Мадам Леонс едет отдыхать одна. Несмотря на бездну изобретательности, которую она проявляет (а может быть, именно из-за нее), чтобы семья хорошо питалась и была прилично одета, она очень похудела и нервы ее совсем расстроились. Доктор рекомендовал ей отдых, деревню. Мадам Леонс считает, что Тулуза, где они живут, уже деревня, все, что не Париж, — деревня! Но Робер настоял, чтобы она уехала. Робер, он такой внимательный; сам в течение месяца будет питаться в ресторане, а малышу будет хорошо у Мэмэ… Ей нельзя больше думать о карточках, сказал доктор. «Карточкомания» приняла угрожающие размеры, есть люди, которые говорят только о карточках и о том, где что можно достать. Они стоят в очередях из любви к искусству, они разъезжают потому, что талон ДН, который у них в районе не стоит ничего, в соседнем департаменте чего-то стоит.
— ДН, — говорит мадам Леонс, — это мучные изделия, их и здесь можно получить.
Вообще-то мадам Леонс решила переменить врача, этот смешон своей болтовней о «карточкомании». Еще немного, и он объявил бы ее помешанной. Разве она упрекает доктора за то, что он все время говорит только о войне? Выходит, у него «войномания»? Она рассказала ему историю с пальтишком Лулу, и он тут же воскликнул: «Вот видите, вот видите!» А что, собственно, должна она видеть? Подумаешь, какое событие! Лулу вырос из своего пальто, и нужно было обменять его на другое. Она пошла в мэрию, оттуда ее направили в «Национальную помощь», там взяли пальтишко и выдали ордер на другое детское пальто, но сверх того, которое она отдавала, с нее потребовали еще двадцать талонов. Какая же тут выгода? Тогда она отправилась в префектуру, где ей дали ордер, не взяв ее пальто, но, правда, двадцать талонов все же вырезали… Это было уже лучше: тут она на самом деле выгадала старое детское пальтишко. Как, однако, все организовано!

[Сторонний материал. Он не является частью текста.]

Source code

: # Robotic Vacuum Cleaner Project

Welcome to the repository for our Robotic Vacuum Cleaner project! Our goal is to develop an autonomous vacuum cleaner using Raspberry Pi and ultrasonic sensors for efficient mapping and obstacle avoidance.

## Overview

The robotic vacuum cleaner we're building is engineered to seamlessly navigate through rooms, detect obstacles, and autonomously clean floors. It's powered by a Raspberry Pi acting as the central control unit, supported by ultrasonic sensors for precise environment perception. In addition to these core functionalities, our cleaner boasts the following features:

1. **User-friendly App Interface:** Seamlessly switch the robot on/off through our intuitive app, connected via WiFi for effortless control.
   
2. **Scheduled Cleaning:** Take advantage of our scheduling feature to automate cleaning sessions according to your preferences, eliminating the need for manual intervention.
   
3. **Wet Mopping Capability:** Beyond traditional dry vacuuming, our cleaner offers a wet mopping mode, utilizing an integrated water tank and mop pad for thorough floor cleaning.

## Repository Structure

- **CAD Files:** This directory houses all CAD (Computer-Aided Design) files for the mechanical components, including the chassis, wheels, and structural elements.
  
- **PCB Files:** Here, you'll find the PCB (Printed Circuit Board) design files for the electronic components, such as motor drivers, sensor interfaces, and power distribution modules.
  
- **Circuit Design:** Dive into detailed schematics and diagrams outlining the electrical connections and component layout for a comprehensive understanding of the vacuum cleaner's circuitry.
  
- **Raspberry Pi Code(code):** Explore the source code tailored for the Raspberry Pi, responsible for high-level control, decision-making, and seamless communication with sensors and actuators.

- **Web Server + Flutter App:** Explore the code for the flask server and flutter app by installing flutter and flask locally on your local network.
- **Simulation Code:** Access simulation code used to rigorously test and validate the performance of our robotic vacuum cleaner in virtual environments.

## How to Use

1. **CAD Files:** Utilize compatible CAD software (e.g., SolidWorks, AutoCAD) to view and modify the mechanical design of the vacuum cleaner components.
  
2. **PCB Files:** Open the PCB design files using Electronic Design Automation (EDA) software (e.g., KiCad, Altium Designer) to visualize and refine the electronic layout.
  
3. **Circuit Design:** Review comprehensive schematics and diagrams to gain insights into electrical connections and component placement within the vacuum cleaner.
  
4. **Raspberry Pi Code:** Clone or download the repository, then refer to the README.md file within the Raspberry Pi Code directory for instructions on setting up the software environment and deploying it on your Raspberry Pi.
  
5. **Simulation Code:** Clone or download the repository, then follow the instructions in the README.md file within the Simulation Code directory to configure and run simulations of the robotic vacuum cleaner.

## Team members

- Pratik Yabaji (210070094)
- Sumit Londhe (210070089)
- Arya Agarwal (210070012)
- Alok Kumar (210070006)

— Вот видите, месье Леонс! Об этом я вам и говорил. Очень советую отправить жену в деревню…
Она, должно быть, взяла с собой слишком много вещей… Вполне возможно, но в конце концов это ее право. Почему война уничтожила на вокзалах всех носильщиков? Их нет и в помине. Нечего и пытаться все это понять. К счастью, в поездах встречаются военнослужащие и молодые люди в шортах. Непонятно, что это за люди, но они всегда готовы помочь вам поднести чемодан… Мадам Леонс ехала с двумя пересадками. Первый раз ей пришлось бежать, чтобы поспеть, потому что поезд, с которым она прибыла, опоздал. Тоннель тянулся бесконечно, высокий молодой человек хоть и производил впечатление силача, но все же обливался потом, пока наконец не уложил в сетку три ее чемодана. Он тоже бежал по тоннелю. Удивительно, какие бывают сильные мужчины! Подумать только, бежать с тремя чемоданами! Мадам Леонс рассыпалась в благодарностях… Молодой человек едва успел выскочить из вагона, как поезд тронулся, набирая скорость. На второй пересадке все было наоборот: опаздывал поезд, в который мадам Леонс должна была пересесть, и ей пришлось бесконечно долго ждать в буфете вокзала, где ее буквально атаковали мухи, хотя в буфете было пусто — даже для мух не нашлось бы ничего съедобного.
Но гвоздем путешествия был самый его конец — прибытие к месту назначения, точнее — почти к месту назначения, потому что мадам Леонс вынуждена была переночевать в этом городе и только наутро могла выехать на машине в захолустное местечко, которое и являлось целью ее путешествия, а до него оставалось еще пять километров.
Мадам Леонс пришлось долго кокетничать с контролером у выхода, прежде чем он разрешил носильщику, единственному на привокзальной площади, пройти на давно уже пустынный перрон, где в полном одиночестве ждали ее чемоданы. Носильщик смахивал на столетнего старца: он приподнял большой чемодан и сказал: «Несите сами, для меня чересчур тяжелый», — и взял два чемодана поменьше. Мадам Леонс пришлось коленом толкать перед собой большой чемодан. К счастью, контролер заметил ее еще издали и поспешил на помощь, а по выходе с вокзала нашелся рабочий, который взвалил все три чемодана на тележку и подвез их до гостиницы «Терминус».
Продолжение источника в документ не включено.